I have chosen these two additional clerics intentionally, though there are many lesser-known instances involving either malfeasance or inspiration to violence or both. It is to show clearly that a single charismatic individual's influence can be outsized and lead to generations of hate and violence.

We should not fool ourselves into thinking that government vetting alone will help separate the chaff from the wheat. It didn't in more scrupulous adjudicative times in the past, and it most certainly won't now, in an agency whose officers are under huge pressure to grant-grant-grant benefits.

A linked pair of stories at Breitbart.com make this abundantly clear, as if it weren't already evident in dozens of other examples. Breitbart tells us that USCIS granted "executive action" amnesties to six illegal aliens whose files were flagged as "security risks". Of another 10 similarly flagged, only seven have yet been denied. USCIS's response? "Each case was individually vetted and deconflicted with the appropriate law enforcement agency, and each request was considered on its individual merits." But an accompanying videotaped Fox News interview with the head of the USCIS union, who represents the beleaguered adjudicators there, puts the lie to that notion.

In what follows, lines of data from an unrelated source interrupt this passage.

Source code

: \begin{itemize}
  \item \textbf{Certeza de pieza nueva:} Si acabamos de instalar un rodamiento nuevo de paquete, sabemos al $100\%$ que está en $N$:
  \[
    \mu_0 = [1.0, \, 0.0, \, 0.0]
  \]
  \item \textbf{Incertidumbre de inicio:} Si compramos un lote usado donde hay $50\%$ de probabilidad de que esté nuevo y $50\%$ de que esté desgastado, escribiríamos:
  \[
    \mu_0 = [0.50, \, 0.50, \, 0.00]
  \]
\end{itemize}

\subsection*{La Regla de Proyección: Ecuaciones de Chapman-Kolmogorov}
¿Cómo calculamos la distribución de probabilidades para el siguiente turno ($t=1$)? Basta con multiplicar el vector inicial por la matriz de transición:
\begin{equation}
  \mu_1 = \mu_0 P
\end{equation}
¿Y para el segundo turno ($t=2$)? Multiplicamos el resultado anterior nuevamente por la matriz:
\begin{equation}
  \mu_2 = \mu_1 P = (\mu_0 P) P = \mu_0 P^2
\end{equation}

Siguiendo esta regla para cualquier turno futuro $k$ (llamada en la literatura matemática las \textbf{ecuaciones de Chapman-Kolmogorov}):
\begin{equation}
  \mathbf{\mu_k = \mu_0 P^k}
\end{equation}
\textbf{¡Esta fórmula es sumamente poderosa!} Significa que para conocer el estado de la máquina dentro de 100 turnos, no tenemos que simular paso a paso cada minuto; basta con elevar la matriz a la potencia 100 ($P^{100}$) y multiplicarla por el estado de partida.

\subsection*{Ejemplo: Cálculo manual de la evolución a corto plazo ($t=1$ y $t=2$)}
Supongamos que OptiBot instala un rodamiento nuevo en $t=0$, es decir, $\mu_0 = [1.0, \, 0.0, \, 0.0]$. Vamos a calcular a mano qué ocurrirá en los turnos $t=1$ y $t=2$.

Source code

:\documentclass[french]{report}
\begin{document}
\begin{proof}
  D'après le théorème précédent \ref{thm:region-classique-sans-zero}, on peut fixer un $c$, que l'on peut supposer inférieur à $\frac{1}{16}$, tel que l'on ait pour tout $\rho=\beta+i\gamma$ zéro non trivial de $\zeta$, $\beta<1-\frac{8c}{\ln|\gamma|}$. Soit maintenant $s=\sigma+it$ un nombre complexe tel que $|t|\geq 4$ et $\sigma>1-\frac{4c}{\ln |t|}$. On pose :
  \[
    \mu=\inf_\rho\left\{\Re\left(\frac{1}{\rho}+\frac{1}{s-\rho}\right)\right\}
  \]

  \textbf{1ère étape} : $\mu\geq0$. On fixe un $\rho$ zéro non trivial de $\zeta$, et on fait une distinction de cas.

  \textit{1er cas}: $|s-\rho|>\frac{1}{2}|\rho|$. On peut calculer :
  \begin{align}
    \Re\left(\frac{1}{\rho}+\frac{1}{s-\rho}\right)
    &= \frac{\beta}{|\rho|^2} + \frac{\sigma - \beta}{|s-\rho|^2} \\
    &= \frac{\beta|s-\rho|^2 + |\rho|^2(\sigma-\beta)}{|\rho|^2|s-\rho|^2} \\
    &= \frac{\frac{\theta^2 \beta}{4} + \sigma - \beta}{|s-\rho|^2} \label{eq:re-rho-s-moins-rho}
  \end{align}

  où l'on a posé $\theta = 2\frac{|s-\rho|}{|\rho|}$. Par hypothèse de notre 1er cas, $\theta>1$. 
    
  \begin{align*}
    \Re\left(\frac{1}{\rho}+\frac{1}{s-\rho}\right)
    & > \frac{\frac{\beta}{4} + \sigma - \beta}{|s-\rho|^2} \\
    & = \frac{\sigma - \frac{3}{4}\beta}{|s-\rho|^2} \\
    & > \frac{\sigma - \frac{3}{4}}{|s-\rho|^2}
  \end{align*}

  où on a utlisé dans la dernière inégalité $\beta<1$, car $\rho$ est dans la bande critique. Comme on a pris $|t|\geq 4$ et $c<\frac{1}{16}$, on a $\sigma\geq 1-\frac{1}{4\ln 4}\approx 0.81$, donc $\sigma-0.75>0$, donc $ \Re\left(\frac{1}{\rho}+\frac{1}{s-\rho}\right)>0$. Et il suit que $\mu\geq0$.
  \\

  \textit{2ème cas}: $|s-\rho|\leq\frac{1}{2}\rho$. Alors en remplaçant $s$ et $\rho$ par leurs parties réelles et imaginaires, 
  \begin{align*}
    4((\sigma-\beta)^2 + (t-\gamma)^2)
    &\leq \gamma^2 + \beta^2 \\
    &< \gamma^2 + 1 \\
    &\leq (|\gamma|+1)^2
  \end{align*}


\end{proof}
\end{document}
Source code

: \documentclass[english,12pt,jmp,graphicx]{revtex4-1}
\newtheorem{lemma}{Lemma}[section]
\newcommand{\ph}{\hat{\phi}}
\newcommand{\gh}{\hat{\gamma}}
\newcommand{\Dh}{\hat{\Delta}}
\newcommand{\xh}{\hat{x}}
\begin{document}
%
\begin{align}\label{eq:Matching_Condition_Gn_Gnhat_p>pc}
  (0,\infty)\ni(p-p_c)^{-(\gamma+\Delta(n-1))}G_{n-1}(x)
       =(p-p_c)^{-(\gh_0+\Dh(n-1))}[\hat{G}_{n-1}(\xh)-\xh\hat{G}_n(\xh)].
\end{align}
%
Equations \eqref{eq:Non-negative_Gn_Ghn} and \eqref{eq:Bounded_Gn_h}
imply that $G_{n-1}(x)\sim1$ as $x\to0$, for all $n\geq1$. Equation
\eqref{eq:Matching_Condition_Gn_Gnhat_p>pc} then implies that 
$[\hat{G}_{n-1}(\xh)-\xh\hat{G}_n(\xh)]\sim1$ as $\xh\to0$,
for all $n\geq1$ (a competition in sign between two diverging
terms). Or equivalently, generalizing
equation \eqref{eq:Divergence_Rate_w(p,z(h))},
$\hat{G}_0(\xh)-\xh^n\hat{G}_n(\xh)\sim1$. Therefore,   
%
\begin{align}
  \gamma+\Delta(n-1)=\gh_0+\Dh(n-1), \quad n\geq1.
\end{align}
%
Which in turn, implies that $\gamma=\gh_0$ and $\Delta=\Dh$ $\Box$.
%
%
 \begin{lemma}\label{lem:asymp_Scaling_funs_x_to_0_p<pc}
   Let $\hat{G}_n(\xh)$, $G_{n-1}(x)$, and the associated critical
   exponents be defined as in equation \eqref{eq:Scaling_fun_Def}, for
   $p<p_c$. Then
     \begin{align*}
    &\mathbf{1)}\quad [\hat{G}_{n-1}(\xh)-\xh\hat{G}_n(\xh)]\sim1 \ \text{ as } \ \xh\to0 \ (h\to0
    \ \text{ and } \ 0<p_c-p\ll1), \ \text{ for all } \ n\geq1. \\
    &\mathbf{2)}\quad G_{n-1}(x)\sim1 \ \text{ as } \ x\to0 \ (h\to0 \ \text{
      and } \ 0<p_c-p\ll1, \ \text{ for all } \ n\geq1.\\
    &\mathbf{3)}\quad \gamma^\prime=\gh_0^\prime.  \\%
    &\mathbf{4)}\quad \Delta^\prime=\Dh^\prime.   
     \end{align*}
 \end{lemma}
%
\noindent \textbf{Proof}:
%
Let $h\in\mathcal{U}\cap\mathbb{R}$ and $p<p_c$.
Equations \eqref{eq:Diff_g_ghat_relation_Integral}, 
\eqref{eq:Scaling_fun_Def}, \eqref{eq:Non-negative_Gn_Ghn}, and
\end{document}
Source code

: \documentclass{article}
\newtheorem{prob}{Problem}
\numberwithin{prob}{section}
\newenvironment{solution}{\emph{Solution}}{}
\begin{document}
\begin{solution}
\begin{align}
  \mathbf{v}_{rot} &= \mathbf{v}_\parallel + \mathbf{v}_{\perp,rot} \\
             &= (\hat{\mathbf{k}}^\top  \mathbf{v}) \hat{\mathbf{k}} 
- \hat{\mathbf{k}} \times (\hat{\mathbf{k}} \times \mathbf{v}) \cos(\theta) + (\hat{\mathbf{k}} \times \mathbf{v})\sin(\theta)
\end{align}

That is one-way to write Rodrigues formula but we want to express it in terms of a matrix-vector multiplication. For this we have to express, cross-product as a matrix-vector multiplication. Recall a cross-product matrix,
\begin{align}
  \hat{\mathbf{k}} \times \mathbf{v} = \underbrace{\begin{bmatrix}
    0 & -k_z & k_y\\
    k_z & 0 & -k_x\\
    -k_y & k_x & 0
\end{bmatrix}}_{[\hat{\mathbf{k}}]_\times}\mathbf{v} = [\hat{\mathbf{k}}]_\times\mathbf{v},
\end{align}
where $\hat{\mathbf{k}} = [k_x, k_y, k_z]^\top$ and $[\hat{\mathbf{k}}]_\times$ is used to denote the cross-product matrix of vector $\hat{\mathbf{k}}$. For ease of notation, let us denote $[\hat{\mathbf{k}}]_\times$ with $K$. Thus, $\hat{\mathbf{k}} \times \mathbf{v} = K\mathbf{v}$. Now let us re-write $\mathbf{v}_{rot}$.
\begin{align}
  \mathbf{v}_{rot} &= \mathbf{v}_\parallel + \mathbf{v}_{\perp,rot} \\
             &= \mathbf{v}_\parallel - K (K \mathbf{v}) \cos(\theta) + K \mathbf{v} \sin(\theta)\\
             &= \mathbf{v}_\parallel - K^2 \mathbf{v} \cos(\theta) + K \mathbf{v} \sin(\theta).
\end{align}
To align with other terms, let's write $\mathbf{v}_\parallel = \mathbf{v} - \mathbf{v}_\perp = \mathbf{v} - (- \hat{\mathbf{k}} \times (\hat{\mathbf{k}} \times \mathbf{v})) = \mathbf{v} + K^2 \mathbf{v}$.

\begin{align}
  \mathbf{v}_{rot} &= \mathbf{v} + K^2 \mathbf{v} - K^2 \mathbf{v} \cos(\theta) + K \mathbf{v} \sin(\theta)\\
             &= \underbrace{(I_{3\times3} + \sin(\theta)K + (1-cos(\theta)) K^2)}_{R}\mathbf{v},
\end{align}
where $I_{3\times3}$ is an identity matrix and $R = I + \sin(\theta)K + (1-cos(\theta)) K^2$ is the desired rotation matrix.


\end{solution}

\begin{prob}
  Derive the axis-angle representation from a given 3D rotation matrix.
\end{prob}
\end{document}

To conclude, let me repeat myself: Why? Why open up a program already riddled with fraud to further abuse in ways that put the American people at significant risk? Isn't that what the mantra of the Department of Homeland Security and its subordinate organizations, USCIS, ICE and CBP, say they're all about – "Risk management"?

The new approach to religious workers isn't risk management, it's risk abandonment. But I suppose that's just all in a day's work at the USCIS, the little engine that never says no.